Among the lines below, copy exactly those from the one with "# Advanced Usage" through the one with "Number of concurrent", counting both ends.

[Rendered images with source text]
_ _ _
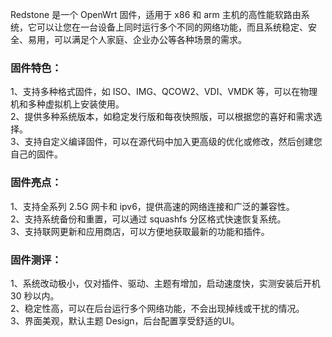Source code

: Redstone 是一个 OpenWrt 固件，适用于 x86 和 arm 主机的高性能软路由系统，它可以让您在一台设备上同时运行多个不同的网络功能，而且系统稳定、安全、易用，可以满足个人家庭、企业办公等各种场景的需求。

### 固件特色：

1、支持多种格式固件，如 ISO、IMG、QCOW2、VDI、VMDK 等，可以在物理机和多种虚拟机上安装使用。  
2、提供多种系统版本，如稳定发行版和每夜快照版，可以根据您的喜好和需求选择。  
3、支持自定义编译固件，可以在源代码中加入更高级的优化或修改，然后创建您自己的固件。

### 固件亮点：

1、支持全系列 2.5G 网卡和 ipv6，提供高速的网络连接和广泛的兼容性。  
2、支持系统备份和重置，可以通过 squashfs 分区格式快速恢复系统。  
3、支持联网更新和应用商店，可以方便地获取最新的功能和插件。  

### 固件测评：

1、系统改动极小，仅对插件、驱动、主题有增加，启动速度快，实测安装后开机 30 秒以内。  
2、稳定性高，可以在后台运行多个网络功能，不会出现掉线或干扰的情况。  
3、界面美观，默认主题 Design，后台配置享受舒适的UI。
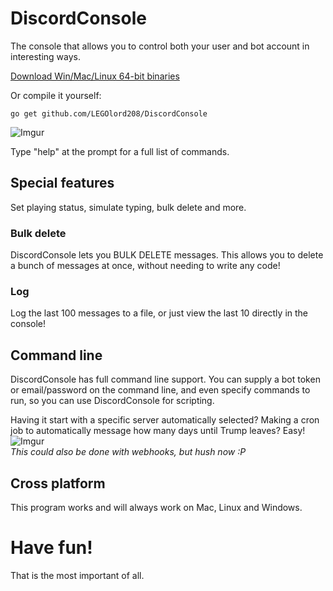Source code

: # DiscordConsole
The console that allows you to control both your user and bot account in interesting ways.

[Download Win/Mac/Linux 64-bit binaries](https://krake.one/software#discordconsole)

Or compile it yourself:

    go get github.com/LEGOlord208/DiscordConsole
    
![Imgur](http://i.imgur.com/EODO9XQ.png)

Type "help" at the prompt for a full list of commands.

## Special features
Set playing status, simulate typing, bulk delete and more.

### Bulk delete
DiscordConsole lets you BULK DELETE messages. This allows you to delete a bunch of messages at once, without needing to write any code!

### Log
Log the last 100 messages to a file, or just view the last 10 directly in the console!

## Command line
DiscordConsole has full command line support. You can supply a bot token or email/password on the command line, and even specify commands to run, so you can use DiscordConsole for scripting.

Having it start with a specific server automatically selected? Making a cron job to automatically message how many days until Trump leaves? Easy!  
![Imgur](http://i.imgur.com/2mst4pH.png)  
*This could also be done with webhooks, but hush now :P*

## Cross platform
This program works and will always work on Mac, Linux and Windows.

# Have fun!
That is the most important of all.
_ _ _
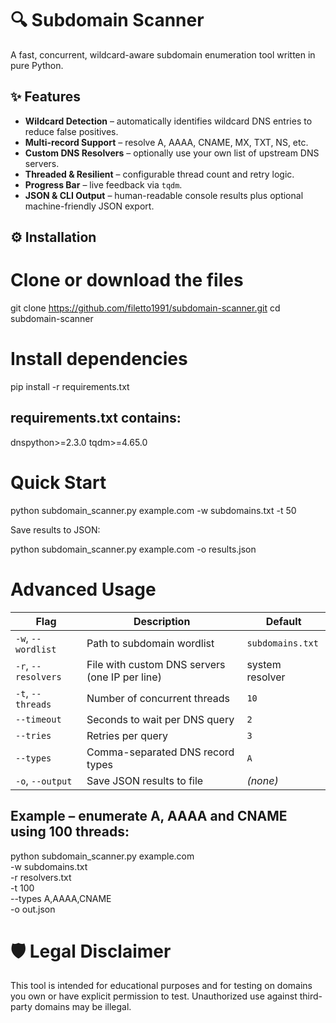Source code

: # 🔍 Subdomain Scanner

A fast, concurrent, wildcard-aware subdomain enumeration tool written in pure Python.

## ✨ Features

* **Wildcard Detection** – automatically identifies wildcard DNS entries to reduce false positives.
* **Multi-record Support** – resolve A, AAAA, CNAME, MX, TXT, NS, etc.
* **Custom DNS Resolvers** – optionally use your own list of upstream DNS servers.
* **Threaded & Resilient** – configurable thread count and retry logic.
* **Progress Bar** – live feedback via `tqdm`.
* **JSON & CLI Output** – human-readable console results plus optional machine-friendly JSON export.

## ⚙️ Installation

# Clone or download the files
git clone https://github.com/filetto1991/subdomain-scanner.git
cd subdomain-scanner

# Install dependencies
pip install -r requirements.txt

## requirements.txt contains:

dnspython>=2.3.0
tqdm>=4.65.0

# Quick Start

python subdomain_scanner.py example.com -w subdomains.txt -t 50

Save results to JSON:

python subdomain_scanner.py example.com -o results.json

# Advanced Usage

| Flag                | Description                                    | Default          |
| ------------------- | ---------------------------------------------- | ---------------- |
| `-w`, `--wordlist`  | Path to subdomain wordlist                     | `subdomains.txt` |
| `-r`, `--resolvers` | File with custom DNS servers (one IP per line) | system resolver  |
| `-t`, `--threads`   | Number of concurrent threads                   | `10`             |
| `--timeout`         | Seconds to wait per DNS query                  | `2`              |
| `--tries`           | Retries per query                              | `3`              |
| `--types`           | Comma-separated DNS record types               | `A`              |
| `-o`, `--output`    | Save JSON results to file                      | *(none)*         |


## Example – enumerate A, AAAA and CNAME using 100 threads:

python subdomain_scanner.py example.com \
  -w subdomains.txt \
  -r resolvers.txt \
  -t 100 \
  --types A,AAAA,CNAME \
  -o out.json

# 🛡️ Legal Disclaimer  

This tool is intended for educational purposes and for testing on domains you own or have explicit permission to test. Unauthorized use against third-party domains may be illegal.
_ _ _
> [Final answer]
# Advanced Usage

| Flag                | Description                                    | Default          |
| ------------------- | ---------------------------------------------- | ---------------- |
| `-w`, `--wordlist`  | Path to subdomain wordlist                     | `subdomains.txt` |
| `-r`, `--resolvers` | File with custom DNS servers (one IP per line) | system resolver  |
| `-t`, `--threads`   | Number of concurrent threads                   | `10`             |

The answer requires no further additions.